■ Assignment: Read through the listing, and wherever a line holds the word "number", return it.

■ Data for analysis:

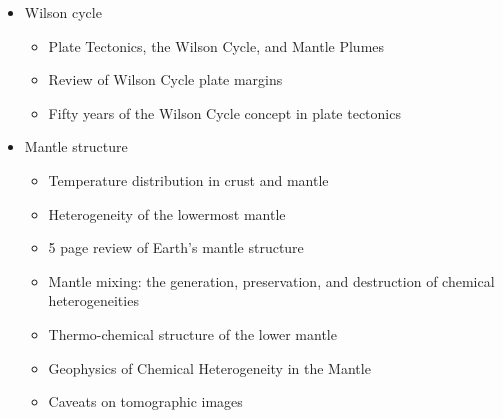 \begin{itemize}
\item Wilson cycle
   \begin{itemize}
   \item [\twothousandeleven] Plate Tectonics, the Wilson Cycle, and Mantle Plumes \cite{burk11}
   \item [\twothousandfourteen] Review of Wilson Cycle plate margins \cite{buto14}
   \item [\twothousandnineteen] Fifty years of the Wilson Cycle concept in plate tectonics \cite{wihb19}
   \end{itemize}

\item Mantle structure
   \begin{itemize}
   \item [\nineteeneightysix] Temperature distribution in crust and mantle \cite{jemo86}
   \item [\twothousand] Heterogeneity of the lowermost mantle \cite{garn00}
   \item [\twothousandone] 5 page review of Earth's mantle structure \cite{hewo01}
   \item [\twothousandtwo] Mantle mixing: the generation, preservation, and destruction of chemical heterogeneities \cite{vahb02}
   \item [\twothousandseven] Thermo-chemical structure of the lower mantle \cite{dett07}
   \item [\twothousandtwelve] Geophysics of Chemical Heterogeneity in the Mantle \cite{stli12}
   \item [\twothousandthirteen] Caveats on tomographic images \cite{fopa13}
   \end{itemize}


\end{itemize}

---

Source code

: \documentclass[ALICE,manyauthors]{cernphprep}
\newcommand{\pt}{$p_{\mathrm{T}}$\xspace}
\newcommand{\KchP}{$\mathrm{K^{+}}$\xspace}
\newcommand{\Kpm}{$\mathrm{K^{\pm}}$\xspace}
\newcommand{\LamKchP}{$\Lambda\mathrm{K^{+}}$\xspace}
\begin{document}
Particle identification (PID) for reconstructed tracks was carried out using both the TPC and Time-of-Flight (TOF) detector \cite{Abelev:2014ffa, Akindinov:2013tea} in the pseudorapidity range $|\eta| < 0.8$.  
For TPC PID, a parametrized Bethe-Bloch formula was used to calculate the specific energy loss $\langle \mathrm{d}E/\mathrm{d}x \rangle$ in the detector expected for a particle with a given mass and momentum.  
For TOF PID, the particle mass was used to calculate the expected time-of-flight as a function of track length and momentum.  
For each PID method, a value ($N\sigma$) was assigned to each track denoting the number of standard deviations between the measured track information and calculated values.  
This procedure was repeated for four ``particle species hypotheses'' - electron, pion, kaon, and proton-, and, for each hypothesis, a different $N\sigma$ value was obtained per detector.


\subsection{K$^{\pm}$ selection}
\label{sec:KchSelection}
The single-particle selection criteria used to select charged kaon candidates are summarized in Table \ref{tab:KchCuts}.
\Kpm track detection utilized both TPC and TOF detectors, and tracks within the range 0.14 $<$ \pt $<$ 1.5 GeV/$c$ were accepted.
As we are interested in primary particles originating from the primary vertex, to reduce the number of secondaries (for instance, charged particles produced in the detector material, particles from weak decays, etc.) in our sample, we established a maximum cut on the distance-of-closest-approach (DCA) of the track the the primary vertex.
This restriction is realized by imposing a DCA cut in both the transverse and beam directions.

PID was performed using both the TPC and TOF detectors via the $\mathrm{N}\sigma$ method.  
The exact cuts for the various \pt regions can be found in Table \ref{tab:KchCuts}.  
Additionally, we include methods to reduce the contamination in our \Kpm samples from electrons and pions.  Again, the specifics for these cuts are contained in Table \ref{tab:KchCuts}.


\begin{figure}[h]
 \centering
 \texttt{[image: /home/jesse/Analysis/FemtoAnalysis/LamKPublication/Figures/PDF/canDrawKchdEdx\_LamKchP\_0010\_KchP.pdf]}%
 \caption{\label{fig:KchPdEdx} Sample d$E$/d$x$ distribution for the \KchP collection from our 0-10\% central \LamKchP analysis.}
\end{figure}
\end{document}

■ Problem solution:
For each PID method, a value ($N\sigma$) was assigned to each track denoting the number of standard deviations between the measured track information and calculated values.  
As we are interested in primary particles originating from the primary vertex, to reduce the number of secondaries (for instance, charged particles produced in the detector material, particles from weak decays, etc.) in our sample, we established a maximum cut on the distance-of-closest-approach (DCA) of the track the the primary vertex.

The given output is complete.